:: Saved entries ::
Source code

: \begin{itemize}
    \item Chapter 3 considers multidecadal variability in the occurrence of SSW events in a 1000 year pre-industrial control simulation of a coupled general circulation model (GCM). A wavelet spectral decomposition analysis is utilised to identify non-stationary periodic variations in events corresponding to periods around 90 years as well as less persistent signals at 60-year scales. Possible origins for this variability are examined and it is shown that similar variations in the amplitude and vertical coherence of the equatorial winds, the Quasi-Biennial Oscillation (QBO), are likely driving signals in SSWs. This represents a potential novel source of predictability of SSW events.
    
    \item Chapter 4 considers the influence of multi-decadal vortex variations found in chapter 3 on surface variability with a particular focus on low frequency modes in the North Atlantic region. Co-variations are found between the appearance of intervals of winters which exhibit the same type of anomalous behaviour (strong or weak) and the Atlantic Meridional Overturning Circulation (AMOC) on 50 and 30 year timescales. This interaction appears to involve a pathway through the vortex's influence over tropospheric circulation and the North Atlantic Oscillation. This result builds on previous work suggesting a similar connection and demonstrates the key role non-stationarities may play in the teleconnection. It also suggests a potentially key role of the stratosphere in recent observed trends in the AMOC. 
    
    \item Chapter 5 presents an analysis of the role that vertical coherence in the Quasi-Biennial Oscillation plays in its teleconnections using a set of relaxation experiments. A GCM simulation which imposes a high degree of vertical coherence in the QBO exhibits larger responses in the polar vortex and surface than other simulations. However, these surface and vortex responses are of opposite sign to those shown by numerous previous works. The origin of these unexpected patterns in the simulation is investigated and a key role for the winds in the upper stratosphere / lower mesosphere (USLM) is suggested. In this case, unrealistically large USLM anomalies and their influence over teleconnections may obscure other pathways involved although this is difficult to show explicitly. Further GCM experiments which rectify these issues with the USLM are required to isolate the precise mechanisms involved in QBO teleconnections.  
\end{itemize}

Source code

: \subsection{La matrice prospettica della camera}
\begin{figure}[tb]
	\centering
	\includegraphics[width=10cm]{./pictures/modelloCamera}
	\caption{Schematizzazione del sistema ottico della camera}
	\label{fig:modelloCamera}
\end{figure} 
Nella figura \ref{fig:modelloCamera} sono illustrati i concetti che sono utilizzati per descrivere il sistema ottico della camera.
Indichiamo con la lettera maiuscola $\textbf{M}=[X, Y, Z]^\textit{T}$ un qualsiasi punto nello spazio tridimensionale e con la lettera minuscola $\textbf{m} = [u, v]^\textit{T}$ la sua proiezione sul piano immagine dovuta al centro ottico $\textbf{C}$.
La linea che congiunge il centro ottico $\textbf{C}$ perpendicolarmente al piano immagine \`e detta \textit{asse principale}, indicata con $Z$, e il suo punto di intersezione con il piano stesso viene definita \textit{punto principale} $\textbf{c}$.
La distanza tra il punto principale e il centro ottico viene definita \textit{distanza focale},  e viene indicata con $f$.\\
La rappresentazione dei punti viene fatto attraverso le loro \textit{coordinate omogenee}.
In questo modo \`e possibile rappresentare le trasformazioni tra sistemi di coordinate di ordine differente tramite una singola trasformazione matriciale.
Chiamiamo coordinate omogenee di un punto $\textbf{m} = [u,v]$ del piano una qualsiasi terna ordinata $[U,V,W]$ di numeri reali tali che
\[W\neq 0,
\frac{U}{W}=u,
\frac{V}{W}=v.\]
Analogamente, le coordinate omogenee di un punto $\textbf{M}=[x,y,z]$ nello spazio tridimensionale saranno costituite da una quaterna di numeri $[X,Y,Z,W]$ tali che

:: Required action ::
Compute the number of lines in the records that contain the string "spazio", and return that number alone.

:: Task solution ::
2